Compressed Whisper large-v3-turbo to 368 MB with Q3_K-matched QAT — multilingual WER results
I’ve released Orbination Whisper AI, an experiment in compressing Whisper large-v3-turbo into a compact multilingual speech-to-text engine.
The default model is 368 MB using Q3_K quantization and runs through a Go runtime built on whisper.cpp, with no Python required at runtime. It supports CPU/GPU backends and includes CLI + HTTP server modes.
I focused on reducing the train/inference mismatch by training with the actual ggml Q3_K quantize/dequantize path in the forward pass, using a straight-through estimator and teacher distillation. The goal was to make the exported Q3_K checkpoint behave like the model seen during training, rather than fine-tuning first and losing accuracy after quantization.

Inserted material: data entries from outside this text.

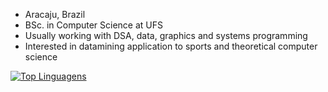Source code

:* Aracaju, Brazil
* BSc. in Computer Science at UFS
* Usually working with DSA, data, graphics and systems programming
* Interested in datamining application to sports and theoretical computer science

[![Top Linguagens](https://github-readme-stats.vercel.app/api/top-langs/?username=Pedro-V&layout=compact)](https://github.com/anuraghazra/github-readme-stats)

<!---
Pedro-V/Pedro-V is a ✨ special ✨ repository because its `README.md` (this file) appears on your GitHub profile.
You can click the Preview link to take a look at your changes.
--->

WER on held-out FLEURS, using beam search in the deployed Go runtime:
- Q3_K, 368 MB: EN 0.065, ES 0.050, FR 0.065, EL 0.148
- Q4_K, 474 MB: EN 0.062, ES 0.048, FR 0.063, EL 0.124
- Q5_K, 574 MB: EN 0.061, ES 0.047, FR 0.061, EL 0.110
- FP16 upper bound, 1.6 GB: EN 0.061, ES 0.046, FR 0.060, EL 0.108
The interesting part for me is that the high-resource languages stay close across precisions, while Greek shows the biggest sensitivity to quantization.
Repo:
https://github.com/amichail-1/Orbination-Whisper-AI
I’d be interested in feedback from people working with Whisper, whisper.cpp, QAT, or multilingual ASR deployment.